If you want to follow along with the examples described in this post you’ll first need to configure your Google Cloud Project ID and then enable the required services.

export PROJECT_ID=<my-project-id>
gcloud config set project $PROJECT_ID
gcloud services enable run.googleapis.com compute.googleapis.com

We then create two Cloud Run services in two different regions that run the same Cloud Run hello world image. We also extract the URI that is automatically generated for each Cloud Run service in their own variables.

gcloud run deploy hello-us \
--region us-central1 \
--set-env-vars=COLOR=red \
--max-instances 1 \
--no-allow-unauthenticated \
--image us-docker.pkg.dev/cloudrun/container/hello

HELLO_US_URI=$(gcloud run services describe hello-us --region us-central1 --format 'value(status.url)')

gcloud run deploy hello-eu \
--region europe-west1 \
--set-env-vars=COLOR=blue \
--max-instances 1 \
--no-allow-unauthenticated \
--image us-docker.pkg.dev/cloudrun/container/hello

HELLO_EU_URI=$(gcloud run services describe hello-eu --region europe-west1 --format 'value(status.url)')

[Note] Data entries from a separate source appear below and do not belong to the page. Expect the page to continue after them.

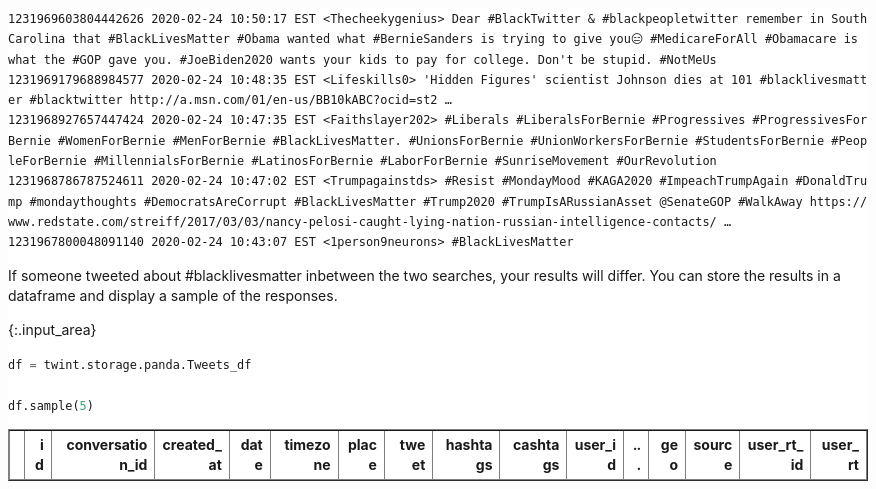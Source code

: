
 ```
1231969603804442626 2020-02-24 10:50:17 EST <Thecheekygenius> Dear #BlackTwitter & #blackpeopletwitter remember in South Carolina that #BlackLivesMatter #Obama wanted what #BernieSanders is trying to give you😑 #MedicareForAll #Obamacare is what the #GOP gave you. #JoeBiden2020 wants your kids to pay for college. Don't be stupid. #NotMeUs
1231969179688984577 2020-02-24 10:48:35 EST <Lifeskills0> 'Hidden Figures' scientist Johnson dies at 101 #blacklivesmatter #blacktwitter http://a.msn.com/01/en-us/BB10kABC?ocid=st2 …
1231968927657447424 2020-02-24 10:47:35 EST <Faithslayer202> #Liberals #LiberalsForBernie #Progressives #ProgressivesForBernie #WomenForBernie #MenForBernie #BlackLivesMatter. #UnionsForBernie #UnionWorkersForBernie #StudentsForBernie #PeopleForBernie #MillennialsForBernie #LatinosForBernie #LaborForBernie #SunriseMovement #OurRevolution
1231968786787524611 2020-02-24 10:47:02 EST <Trumpagainstds> #Resist #MondayMood #KAGA2020 #ImpeachTrumpAgain #DonaldTrump #mondaythoughts #DemocratsAreCorrupt #BlackLivesMatter #Trump2020 #TrumpIsARussianAsset @SenateGOP #WalkAway https://www.redstate.com/streiff/2017/03/03/nancy-pelosi-caught-lying-nation-russian-intelligence-contacts/ …
1231967800048091140 2020-02-24 10:43:07 EST <1person9neurons> #BlackLivesMatter

```

If someone tweeted about #blacklivesmatter inbetween the two searches, your results will differ. You can store the results in a dataframe and display a sample of the responses.



{:.input_area}
```python
df = twint.storage.panda.Tweets_df

df.sample(5)
```





<div markdown="0" class="output output_html">
<div>
<style scoped>
    .dataframe tbody tr th:only-of-type {
        vertical-align: middle;
    }

    .dataframe tbody tr th {
        vertical-align: top;
    }

    .dataframe thead th {
        text-align: right;
    }
</style>
<table border="1" class="dataframe">
  <thead>
    <tr style="text-align: right;">
      <th></th>
      <th>id</th>
      <th>conversation_id</th>
      <th>created_at</th>
      <th>date</th>
      <th>timezone</th>
      <th>place</th>
      <th>tweet</th>
      <th>hashtags</th>
      <th>cashtags</th>
      <th>user_id</th>
      <th>...</th>
      <th>geo</th>
      <th>source</th>
      <th>user_rt_id</th>
      <th>user_rt</th>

As we deployed our services with the — no-allow-unauthenticated flag, any invocation requires an ID token for an authorized entity. This can be a user or a service account identity. For testing purposes we can call our cloud run services with the following cURL commands that use the current user’s ID token in the Authorization header:

ID_TOKEN="$(gcloud auth print-identity-token)"

curl $HELLO_US_URI -H "Authorization: Bearer $ID_TOKEN"
curl $HELLO_EU_URI -H "Authorization: Bearer $ID_TOKEN"

Why the ID-token’s audience is important

So technically we could use the same ID token for authenticating against two different Cloud Run services. The reason why the same token worked for both Cloud Run services is within the ID token that we just used. Let’s unpack the token payload to see what is going on.

echo $ID_TOKEN | jq -R 'split(".") | .[1] | @base64d | fromjson'

As per the JWT format this command will split the token string by the “.” marker, extract the second field, base64 decode the payload and load into jq to print it nicely.

{
"iss": "accounts.google.com",
"azp": "[...].apps.googleusercontent.com",
"aud": "[...].apps.googleusercontent.com",
"sub": "[...]",
"hd": "my.org.com",
"email": "user@my.org.com",
"email_verified": true,
"at_hash": "[...]",
"nbf": 1701266801,
"iat": 1701267101,
"exp": 1701270701,
"jti": "[...]"
}

As mentioned in the ID token authentication documentation, the print-identity-token utility generates a token that is valid for all Cloud Run and Cloud Function instances that the authenticated user has access to. This could potentially cause issues if they are leaked in a production use case and used against unrelated services.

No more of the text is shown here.